With Euro-zone interest rates at a likely inflexion point, firms are likely to look more closely at convertible bond (CB) issuance to lock in low interest rates, pay down existing debt and increase leverage. Approximately $80 billion of convertible bond debentures are issued each year and market intelligence suggests there is evidence of increasing secondary market activity within the hedge fund industry in Ireland. More generally, the low interest rate environment of the last decade has encouraged the development of a strong global market in CB issuance. Figure 1 shows the annual global convertible issuance since 1991.
Figure 1 - Global convertible issuance


Reflecting this developing interest in convertible debt, we provide a short educational article on convertible bonds, focusing on their basic properties and payoff characteristics. In a subsequent article we will demonstrate in greater detail how convertibles can be valued using the latest in ‘best-practice’ valuation algorithms and how they can be traded (and risk-managed) to implement for example, a sophisticated alternative investment strategy such as volatility trading.

Convertible trading
A convertible bond (CB) is a debt security that can be converted into the common stock of the issuing firm at the option of the holder. A CB therefore has a financial ‘structure’ which is part straight bond and part equity call option (or warrant). Which ‘component’ is the dominant determinant of value depends on prevailing conditions in both equity and bond markets at any given time and on the specific provisions which are attached to the CB contract. Some of these determinants of value are first defined and their effects then illustrated schematically in Figs. 3-5 following. First, a brief rationale is provided for convertible bond trading.

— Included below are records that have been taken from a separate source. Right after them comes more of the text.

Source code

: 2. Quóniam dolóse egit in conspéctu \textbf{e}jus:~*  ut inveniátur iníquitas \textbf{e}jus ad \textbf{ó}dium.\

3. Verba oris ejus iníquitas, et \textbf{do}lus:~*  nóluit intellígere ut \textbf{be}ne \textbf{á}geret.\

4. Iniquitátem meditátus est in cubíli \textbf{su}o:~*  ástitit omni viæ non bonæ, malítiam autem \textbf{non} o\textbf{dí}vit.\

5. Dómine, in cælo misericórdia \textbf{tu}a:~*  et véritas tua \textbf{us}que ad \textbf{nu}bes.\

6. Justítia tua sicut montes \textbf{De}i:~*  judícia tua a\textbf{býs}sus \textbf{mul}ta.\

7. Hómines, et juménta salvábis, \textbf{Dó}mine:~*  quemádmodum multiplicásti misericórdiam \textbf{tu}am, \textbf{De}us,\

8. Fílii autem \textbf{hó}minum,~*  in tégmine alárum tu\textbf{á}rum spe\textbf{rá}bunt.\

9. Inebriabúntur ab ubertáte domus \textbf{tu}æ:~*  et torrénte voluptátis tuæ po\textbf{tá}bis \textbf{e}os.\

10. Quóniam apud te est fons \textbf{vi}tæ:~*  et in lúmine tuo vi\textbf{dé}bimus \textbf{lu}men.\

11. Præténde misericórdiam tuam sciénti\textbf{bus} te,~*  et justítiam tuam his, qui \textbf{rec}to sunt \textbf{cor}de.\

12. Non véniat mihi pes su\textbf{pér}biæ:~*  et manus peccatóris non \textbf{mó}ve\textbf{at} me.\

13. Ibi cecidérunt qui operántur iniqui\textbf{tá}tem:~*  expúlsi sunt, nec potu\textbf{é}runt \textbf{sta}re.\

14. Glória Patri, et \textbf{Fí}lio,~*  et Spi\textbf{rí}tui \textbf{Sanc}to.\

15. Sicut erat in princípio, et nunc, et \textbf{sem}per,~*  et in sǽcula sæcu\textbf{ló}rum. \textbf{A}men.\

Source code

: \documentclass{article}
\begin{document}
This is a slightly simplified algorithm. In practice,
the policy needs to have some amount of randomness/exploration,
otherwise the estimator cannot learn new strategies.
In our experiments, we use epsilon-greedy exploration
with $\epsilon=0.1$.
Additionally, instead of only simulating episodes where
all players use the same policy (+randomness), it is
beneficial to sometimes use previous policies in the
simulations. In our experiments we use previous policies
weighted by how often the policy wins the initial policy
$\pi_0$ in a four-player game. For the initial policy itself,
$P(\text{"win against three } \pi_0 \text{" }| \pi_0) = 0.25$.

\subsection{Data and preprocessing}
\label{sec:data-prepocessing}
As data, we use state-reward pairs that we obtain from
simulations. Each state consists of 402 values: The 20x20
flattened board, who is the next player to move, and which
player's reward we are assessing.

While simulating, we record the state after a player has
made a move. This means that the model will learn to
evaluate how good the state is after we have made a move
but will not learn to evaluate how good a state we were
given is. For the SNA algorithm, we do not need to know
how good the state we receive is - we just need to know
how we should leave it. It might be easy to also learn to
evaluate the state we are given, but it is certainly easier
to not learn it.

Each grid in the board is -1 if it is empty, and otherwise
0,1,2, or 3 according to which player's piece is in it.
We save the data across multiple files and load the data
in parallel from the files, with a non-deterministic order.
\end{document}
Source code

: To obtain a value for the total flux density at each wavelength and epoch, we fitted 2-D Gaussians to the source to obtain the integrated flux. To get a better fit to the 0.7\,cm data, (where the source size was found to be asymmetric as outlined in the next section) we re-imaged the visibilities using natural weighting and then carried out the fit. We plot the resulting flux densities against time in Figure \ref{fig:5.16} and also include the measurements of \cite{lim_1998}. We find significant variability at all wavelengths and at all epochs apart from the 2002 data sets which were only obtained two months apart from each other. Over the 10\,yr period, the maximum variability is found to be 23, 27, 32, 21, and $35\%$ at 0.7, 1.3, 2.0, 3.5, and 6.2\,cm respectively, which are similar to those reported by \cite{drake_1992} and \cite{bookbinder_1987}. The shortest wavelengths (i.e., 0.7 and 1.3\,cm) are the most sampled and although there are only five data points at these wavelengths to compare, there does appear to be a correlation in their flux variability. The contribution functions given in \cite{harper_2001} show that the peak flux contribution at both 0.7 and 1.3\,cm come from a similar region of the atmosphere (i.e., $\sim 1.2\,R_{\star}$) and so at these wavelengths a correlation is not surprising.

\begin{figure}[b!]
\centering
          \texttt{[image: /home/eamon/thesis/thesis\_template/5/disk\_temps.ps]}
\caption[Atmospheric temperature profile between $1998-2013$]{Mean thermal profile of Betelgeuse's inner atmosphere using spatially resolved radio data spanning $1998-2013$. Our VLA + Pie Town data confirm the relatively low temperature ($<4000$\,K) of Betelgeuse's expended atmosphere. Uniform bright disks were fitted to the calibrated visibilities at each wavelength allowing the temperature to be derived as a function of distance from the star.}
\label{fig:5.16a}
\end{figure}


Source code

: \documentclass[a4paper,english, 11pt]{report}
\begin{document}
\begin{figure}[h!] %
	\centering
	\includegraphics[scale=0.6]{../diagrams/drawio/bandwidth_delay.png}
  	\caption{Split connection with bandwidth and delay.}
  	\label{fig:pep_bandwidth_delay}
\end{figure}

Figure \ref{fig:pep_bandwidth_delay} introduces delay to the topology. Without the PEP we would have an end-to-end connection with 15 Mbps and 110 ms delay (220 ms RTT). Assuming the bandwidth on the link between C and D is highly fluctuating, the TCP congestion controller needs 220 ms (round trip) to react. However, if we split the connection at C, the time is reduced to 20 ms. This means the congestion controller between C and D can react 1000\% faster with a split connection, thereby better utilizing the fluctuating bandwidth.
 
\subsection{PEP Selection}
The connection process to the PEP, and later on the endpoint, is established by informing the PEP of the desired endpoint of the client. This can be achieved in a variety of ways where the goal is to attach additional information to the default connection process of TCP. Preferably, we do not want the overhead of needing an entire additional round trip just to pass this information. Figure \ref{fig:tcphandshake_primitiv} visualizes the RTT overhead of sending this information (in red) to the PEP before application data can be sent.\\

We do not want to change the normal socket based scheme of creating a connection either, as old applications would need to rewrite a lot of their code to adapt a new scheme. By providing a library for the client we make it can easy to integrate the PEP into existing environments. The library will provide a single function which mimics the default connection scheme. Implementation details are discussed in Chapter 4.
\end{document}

From the perspective of an institutional investor who purchases a convertible bond rather than the underlying stock, the premium typically payable1 over the current price of the stock can be intuitively justified on the grounds that the investor is limiting the downside risk of the investment to the floor level provided by the ‘straight bond’ component2. Although the CB investor does not receive dividends prior to conversion, his exposure to potential upside equity market movements remains the same as that enjoyed by a direct equity investor due to the conversion possibility.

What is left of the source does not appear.